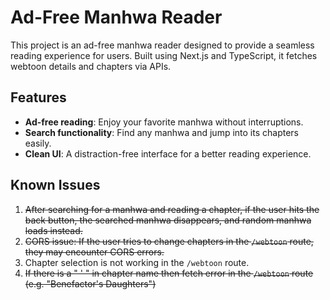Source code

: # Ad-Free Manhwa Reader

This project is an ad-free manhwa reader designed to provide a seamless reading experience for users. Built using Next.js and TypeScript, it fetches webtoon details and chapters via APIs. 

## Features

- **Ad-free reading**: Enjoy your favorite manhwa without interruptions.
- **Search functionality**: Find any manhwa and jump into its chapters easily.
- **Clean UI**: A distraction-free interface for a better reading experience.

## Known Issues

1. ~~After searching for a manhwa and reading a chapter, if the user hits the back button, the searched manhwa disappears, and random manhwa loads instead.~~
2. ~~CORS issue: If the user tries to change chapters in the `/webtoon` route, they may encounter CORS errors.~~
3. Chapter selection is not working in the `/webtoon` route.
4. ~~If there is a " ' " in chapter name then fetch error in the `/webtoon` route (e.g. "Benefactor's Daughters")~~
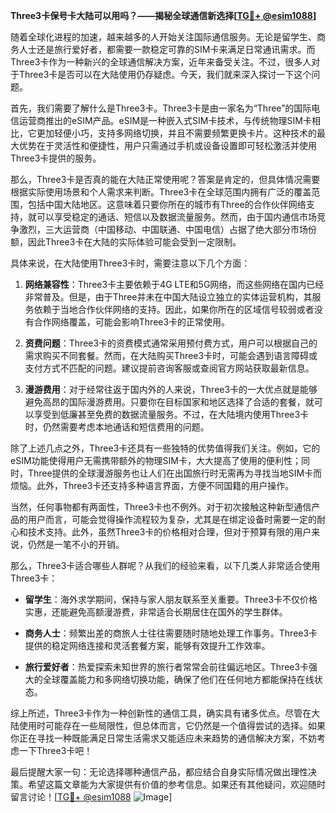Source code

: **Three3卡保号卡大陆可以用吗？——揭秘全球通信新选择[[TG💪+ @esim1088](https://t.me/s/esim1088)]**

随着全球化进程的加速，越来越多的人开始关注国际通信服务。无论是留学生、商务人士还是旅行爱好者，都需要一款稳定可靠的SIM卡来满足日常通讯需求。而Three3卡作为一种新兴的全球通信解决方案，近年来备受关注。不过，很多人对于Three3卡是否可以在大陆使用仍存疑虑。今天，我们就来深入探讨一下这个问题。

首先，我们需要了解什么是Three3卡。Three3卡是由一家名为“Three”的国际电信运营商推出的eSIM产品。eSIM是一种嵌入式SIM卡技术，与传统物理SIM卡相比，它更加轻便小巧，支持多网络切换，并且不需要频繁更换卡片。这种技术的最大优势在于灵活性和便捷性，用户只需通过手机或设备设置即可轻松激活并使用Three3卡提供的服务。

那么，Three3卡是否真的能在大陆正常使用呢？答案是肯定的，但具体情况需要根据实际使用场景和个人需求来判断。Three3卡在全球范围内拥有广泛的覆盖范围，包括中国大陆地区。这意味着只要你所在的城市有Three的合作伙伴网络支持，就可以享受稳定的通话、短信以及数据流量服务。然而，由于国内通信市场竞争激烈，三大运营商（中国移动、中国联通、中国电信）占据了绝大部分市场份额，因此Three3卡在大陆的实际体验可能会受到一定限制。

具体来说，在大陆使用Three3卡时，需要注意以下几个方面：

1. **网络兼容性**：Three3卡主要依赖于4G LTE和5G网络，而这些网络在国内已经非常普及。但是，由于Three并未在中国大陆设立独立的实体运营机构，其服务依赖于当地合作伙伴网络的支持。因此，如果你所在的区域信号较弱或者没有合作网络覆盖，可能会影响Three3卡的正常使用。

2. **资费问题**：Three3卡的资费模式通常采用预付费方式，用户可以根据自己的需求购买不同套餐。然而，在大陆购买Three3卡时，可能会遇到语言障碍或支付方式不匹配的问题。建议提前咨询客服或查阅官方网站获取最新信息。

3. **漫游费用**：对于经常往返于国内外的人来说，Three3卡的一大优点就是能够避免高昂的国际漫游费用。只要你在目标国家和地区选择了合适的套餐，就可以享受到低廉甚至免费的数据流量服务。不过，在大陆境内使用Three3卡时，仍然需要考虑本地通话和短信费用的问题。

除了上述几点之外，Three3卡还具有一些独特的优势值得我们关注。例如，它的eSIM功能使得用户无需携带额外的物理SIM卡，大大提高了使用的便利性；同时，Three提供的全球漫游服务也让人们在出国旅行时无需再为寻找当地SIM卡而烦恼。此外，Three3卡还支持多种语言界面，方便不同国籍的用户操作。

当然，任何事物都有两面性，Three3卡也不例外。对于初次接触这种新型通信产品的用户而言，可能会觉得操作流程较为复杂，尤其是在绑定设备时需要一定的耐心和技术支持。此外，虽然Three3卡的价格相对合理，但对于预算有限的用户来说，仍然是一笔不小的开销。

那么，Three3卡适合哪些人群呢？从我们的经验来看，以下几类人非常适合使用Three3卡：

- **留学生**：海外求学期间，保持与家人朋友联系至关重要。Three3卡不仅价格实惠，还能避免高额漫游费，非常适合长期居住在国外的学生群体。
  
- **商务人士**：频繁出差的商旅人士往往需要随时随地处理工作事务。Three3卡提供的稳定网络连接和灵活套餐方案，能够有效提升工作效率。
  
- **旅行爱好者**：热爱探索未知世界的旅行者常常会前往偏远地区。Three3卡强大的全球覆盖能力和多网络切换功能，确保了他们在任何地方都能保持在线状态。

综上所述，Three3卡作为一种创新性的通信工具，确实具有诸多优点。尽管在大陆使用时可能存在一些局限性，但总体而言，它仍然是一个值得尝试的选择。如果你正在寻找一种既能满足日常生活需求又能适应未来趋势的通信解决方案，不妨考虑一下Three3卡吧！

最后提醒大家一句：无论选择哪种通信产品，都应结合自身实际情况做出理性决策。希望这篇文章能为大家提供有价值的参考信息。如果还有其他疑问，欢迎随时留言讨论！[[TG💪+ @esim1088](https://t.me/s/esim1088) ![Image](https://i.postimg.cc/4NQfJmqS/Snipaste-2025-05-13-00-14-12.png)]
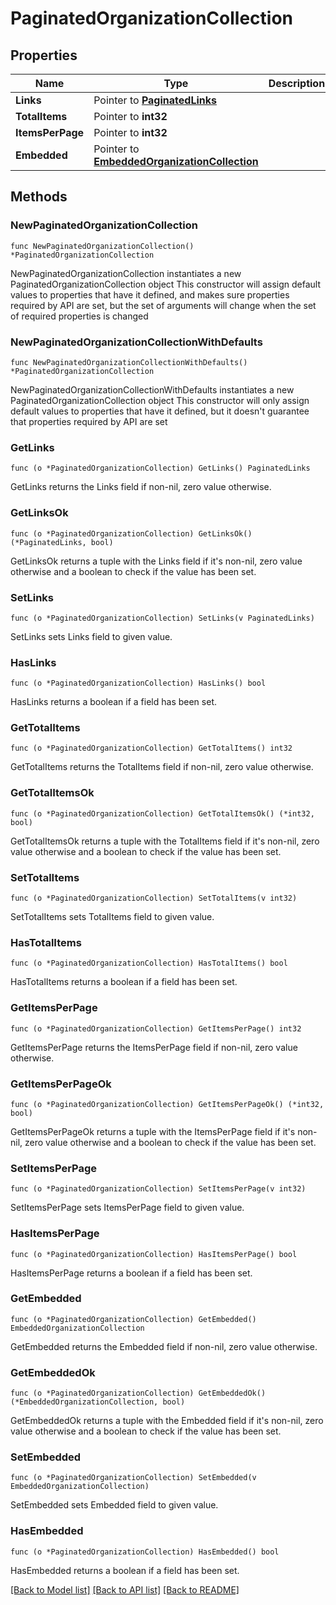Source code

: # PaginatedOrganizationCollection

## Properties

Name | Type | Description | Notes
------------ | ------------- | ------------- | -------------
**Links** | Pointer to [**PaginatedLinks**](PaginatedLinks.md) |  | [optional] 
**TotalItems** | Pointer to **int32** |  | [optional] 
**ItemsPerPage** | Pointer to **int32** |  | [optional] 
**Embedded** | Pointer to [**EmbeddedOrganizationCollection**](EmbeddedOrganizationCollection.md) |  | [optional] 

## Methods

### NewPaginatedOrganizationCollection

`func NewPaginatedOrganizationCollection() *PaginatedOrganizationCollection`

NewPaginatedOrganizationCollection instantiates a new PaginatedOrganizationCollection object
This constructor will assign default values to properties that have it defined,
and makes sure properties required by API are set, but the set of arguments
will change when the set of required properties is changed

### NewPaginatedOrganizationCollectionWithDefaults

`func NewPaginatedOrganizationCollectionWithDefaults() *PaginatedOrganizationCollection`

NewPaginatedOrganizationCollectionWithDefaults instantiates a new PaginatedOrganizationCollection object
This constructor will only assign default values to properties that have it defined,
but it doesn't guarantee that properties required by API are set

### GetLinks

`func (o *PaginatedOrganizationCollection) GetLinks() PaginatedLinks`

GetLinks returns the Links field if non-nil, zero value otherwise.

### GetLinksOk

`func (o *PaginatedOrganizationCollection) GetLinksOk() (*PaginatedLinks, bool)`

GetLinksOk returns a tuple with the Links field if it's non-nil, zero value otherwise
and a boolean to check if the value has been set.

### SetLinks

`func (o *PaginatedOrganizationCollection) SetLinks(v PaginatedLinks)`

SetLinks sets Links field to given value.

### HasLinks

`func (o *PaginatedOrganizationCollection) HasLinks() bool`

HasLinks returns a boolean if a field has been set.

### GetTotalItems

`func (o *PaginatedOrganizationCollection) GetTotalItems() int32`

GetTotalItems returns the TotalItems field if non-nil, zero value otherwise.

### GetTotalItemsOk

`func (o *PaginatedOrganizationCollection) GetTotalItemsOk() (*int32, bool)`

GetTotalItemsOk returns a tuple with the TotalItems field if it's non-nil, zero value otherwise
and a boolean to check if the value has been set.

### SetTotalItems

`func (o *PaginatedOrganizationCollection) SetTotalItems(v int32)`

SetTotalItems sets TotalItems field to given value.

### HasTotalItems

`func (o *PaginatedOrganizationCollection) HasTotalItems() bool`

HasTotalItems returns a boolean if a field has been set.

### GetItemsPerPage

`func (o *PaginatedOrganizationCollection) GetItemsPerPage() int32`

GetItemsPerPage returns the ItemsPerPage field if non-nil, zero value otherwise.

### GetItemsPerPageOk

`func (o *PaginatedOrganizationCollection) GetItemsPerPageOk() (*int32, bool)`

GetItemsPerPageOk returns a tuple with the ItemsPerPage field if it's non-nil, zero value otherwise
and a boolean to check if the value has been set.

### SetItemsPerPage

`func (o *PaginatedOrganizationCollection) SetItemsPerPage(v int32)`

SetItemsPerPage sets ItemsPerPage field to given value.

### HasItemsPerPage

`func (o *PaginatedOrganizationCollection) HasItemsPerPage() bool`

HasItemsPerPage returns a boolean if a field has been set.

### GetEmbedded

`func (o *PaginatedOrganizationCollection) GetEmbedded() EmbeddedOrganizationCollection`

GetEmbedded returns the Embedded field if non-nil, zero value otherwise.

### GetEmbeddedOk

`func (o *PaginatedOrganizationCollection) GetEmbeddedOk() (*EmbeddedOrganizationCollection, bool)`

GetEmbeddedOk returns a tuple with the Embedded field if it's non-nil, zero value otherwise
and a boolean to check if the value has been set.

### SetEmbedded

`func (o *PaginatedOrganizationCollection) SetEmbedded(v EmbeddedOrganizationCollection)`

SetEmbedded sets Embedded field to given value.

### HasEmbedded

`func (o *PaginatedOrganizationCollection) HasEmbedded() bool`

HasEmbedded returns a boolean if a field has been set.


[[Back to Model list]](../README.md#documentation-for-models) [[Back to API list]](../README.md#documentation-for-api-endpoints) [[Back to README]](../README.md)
· · · · ·
# EXERCISE REQUIREMENTS
An answer is complete only when it holds every line above containing the string "GetEmbeddedOk".

# EXPECTED OUTPUT
### GetEmbeddedOk
`func (o *PaginatedOrganizationCollection) GetEmbeddedOk() (*EmbeddedOrganizationCollection, bool)`
GetEmbeddedOk returns a tuple with the Embedded field if it's non-nil, zero value otherwise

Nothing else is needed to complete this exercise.